My review of the project:
I learned a lot working on this project. I appreciate the fact that it is the first time we are exposed to a dataset of this size throughout the course. I found the project challenging because of everything that you can possibly do and the fact that you are not following guided instructions. You can get lost, lose focus, and make something that is not cohesive. After finishing the Computer Science Path, and now at this point being 90% through the Data Scientist Path, I felt like this was the hardest (but rewarding) thing I ever did in Codecademy.
It took me around 7 weeks to complete this. Why? Lack of experience working on a dataset this large, and, along the way I kept on learning things that are not covered in the existing Career Path. Those things are:
- Converting a Pandas DataFrame to a SciPy compressed sparse row matrix, and dealing with sparse data in Pandas in general
- Interactive data visualization using Plotly
- Interactivity in Jupyter Notebooks through the use of Jupyter Widgets (ipywidgets)
- How to make a Donut Plot using matplotlib
- How to make wordclouds
- How to share a Jupyter Notebook online using nbviewer, because the notebook nor the notebook html won’t render in Github
You will see examples and code for all of these things in my project notebook.

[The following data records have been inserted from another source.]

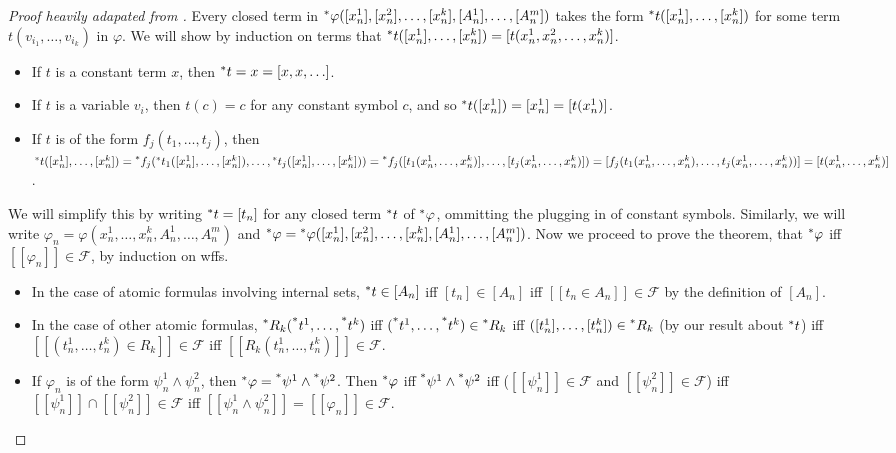 \begin{proof}[Proof heavily adapated from ]
    Every closed term in $\prescript{*}{}{\varphi}([x^1_n], [x^2_n], \ldots, [x^k_n], [A^1_n], \ldots, [A^m_n])$ takes the form $\prescript{*}{}{t}([x^1_n], \ldots, [x^k_n])$ for some term $t(v_{i_1}, \ldots, v_{i_k})$ in $\varphi$. We will show by induction on terms that $\prescript{*}{}{t}([x^1_n], \ldots, [x^k_n]) = [t(x^1_n, x^2_n, \ldots, x^k_n)]$.
    \begin{itemize}
        \item If $t$ is a constant term $x$, then $\prescript{*}{}{t} = x = [x, x, \ldots]$.
        \item If $t$ is a variable $v_i$, then $t(c) = c$ for any constant symbol $c$, and so $\prescript{*}{}{t}([x^1_n]) = [x^1_n] = [t(x^1_n)]$.
        \item If $t$ is of the form $f_j(t_1, \ldots, t_j)$, then $\prescript{*}{}{t}([x^1_n], \ldots, [x^k_n]) = \prescript{*}{}{f_j}(\prescript{*}{}{t_1}([x^1_n], \ldots, [x^k_n]), \ldots, \prescript{*}{}{t_j}([x^1_n], \ldots, [x^k_n])) = \prescript{*}{}{f_j}([t_1(x^1_n, \ldots, x^k_n)], \ldots, [t_j(x^1_n, \ldots, x^k_n)]) = [f_j(t_1(x^1_n, \ldots, x^k_n), \ldots, t_j(x^1_n, \ldots, x^k_n))] = [t(x^1_n, \ldots, x^k_n)]$.
    \end{itemize}
    We will simplify this by writing $\prescript{*}{}{t} = [t_n]$ for any closed term $\prescript{*}{}{t}$ of $\prescript{*}{}{\varphi}$, ommitting the plugging in of constant symbols. Similarly, we will write $\varphi_n = \varphi(x^1_n, \ldots, x^k_n, A^1_n, \ldots, A^m_n)$ and $\prescript{*}{}{\varphi} =  \prescript{*}{}{\varphi}([x^1_n], [x^2_n], \ldots, [x^k_n], [A^1_n], \ldots, [A^m_n])$. Now we proceed to prove the theorem, that $\prescript{*}{}{\varphi}$ iff $[[\varphi_n]] \in \mathcal{F}$, by induction on wffs. 
    \begin{itemize}
        \item In the case of atomic formulas involving internal sets, $\prescript{*}{}{t} \in [A_n]$ iff $[t_n] \in [A_n]$ iff $[[t_n \in A_n]] \in \mathcal{F}$ by the definition of $[A_n]$.

        \item In the case of other atomic formulas, $\prescript{*}{}{R_k}(\prescript{*}{}{t^1}, \ldots, \prescript{*}{}{t^k})$ iff $(\prescript{*}{}{t^1}, \ldots, \prescript{*}{}{t^k}) \in \prescript{*}{}{R_k}$ iff $([t^1_n], \ldots, [t^k_n]) \in \prescript{*}{}{R_k}$ (by our result about $\prescript{*}{}{t}$) iff $[[(t^1_n, \ldots, t^k_n) \in R_k]] \in \mathcal{F}$ iff $[[R_k(t^1_n, \ldots, t^k_n)]] \in \mathcal{F}$.
        
        \item If $\varphi_n$ is of the form $\psi^1_n \land \psi^2_n$, then $\prescript{*}{}{\varphi} = \prescript{*}{}{\psi^1} \land \prescript{*}{}{\psi^2}$. Then $\prescript{*}{}{\varphi}$ iff $\prescript{*}{}{\psi^1} \land \prescript{*}{}{\psi^2}$ iff ($[[\psi^1_n]] \in \mathcal {F}$ and $[[\psi^2_n]] \in \mathcal{F}$) iff $[[\psi^1_n]] \cap [[\psi^2_n]] \in \mathcal{F}$ iff $[[\psi^1_n \land \psi^2_n]] = [[\varphi_n]] \in \mathcal{F}$.
        

\end{itemize}
\end{proof}
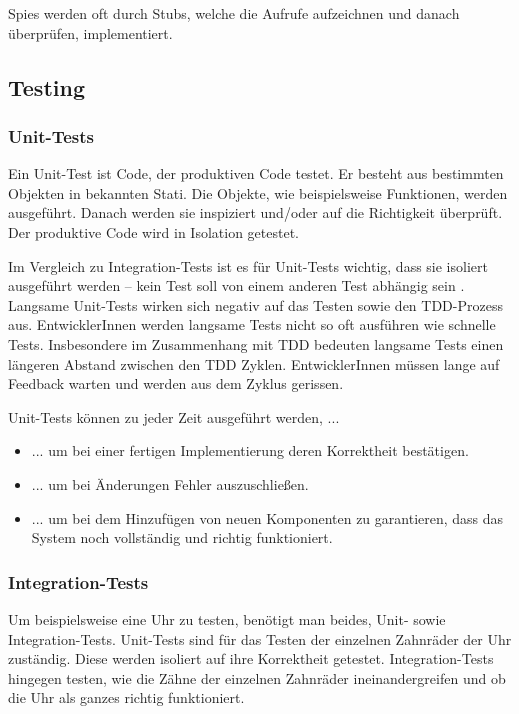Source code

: {Spies werden oft durch Stubs, welche die Aufrufe aufzeichnen und danach überprüfen, implementiert.

\subsection{Testing}

\subsubsection{Unit-Tests}
Ein Unit-Test ist Code, der produktiven Code testet. Er besteht aus bestimmten Objekten in bekannten Stati. Die Objekte, wie beispielsweise Funktionen, werden ausgeführt. Danach werden sie inspiziert und/oder auf die Richtigkeit überprüft. Der produktive Code wird in Isolation getestet.

Im Vergleich zu Integration-Tests ist es für Unit-Tests wichtig, dass sie isoliert ausgeführt werden -- kein Test soll von einem anderen Test abhängig sein \autocite[4]{Johansen:2011}. Langsame Unit-Tests wirken sich negativ auf das Testen sowie den TDD-Prozess aus. EntwicklerInnen werden langsame Tests nicht so oft ausführen wie schnelle Tests. Insbesondere im Zusammenhang mit TDD bedeuten langsame Tests einen längeren Abstand zwischen den TDD Zyklen. EntwicklerInnen müssen lange auf Feedback warten und werden aus dem Zyklus gerissen.

Unit-Tests können zu jeder Zeit ausgeführt werden, ...
\begin{itemize}
  \item ... um bei einer fertigen Implementierung deren Korrektheit bestätigen.
  \item ... um bei Änderungen Fehler auszuschließen.
  \item ... um bei dem Hinzufügen von neuen Komponenten zu garantieren, dass das System noch vollständig und richtig funktioniert.
\end{itemize}


\subsubsection{Integration-Tests}
Um beispielsweise eine Uhr zu testen, benötigt man beides, Unit- sowie Integration-Tests. Unit-Tests sind für das Testen der einzelnen Zahnräder der Uhr zuständig. Diese werden isoliert auf ihre Korrektheit getestet. Integration-Tests hingegen testen, wie die Zähne der einzelnen Zahnräder ineinandergreifen und ob die Uhr als ganzes richtig funktioniert.

}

The sections involving ipywidgets need to be run on a Jupyter Notebook in order to load. In the current state of the notebook, it takes 10-20 mins for the notebook to run all cells on my Intel(R) Core™ i5-3210M 10 year-old computer.
Feedback that I would appreciate:
- The project in its current form is not exactly non-data scientist friendly. Any tips on that?
- Critique of the Machine Learning Model’s parameters, feature selection, etc.
- More ways to build on the NLP analysis
- Feedback on whether everything loads properly when you view the notebook in the links
- Overall project review, thoughts, comments, and feedback in general
After some time, I will revisit this to retouch and revise, and to create a version that is easily presentable to a non-data scientist.